** Your instructions **
Send back the entries below exactly as they appear.

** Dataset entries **
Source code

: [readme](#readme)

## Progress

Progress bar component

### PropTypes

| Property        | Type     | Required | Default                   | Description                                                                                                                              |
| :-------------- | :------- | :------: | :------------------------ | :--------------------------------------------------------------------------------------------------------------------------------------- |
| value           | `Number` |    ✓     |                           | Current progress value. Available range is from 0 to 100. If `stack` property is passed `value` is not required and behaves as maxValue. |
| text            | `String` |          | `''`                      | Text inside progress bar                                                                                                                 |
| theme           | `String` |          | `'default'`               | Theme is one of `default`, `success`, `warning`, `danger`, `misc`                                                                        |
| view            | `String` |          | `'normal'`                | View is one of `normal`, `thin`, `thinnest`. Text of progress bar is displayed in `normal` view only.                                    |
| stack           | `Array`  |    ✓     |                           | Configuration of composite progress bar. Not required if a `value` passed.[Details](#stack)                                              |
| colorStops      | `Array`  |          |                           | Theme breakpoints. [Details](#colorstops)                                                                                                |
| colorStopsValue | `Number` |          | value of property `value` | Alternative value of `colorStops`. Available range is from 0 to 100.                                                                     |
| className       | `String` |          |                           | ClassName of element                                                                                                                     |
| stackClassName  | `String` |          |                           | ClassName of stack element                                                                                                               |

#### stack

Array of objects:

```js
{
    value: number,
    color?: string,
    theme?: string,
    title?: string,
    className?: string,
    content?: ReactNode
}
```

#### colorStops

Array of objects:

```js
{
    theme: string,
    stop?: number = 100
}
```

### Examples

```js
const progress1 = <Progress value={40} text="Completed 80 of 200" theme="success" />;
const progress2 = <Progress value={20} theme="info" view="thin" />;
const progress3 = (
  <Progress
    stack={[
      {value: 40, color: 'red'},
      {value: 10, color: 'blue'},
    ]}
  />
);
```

** Result below **
Source code

: [readme](#readme)

## Progress

Progress bar component

### PropTypes

| Property        | Type     | Required | Default                   | Description                                                                                                                              |
| :-------------- | :------- | :------: | :------------------------ | :--------------------------------------------------------------------------------------------------------------------------------------- |
| value           | `Number` |    ✓     |                           | Current progress value. Available range is from 0 to 100. If `stack` property is passed `value` is not required and behaves as maxValue. |
| text            | `String` |          | `''`                      | Text inside progress bar                                                                                                                 |
| theme           | `String` |          | `'default'`               | Theme is one of `default`, `success`, `warning`, `danger`, `misc`                                                                        |
| view            | `String` |          | `'normal'`                | View is one of `normal`, `thin`, `thinnest`. Text of progress bar is displayed in `normal` view only.                                    |
| stack           | `Array`  |    ✓     |                           | Configuration of composite progress bar. Not required if a `value` passed.[Details](#stack)                                              |
| colorStops      | `Array`  |          |                           | Theme breakpoints. [Details](#colorstops)                                                                                                |
| colorStopsValue | `Number` |          | value of property `value` | Alternative value of `colorStops`. Available range is from 0 to 100.                                                                     |
| className       | `String` |          |                           | ClassName of element                                                                                                                     |
| stackClassName  | `String` |          |                           | ClassName of stack element                                                                                                               |

#### stack

Array of objects:

```js
{
    value: number,
    color?: string,
    theme?: string,
    title?: string,
    className?: string,
    content?: ReactNode
}
```

#### colorStops

Array of objects:

```js
{
    theme: string,
    stop?: number = 100
}
```

### Examples

```js
const progress1 = <Progress value={40} text="Completed 80 of 200" theme="success" />;
const progress2 = <Progress value={20} theme="info" view="thin" />;
const progress3 = (
  <Progress
    stack={[
      {value: 40, color: 'red'},
      {value: 10, color: 'blue'},
    ]}
  />
);
```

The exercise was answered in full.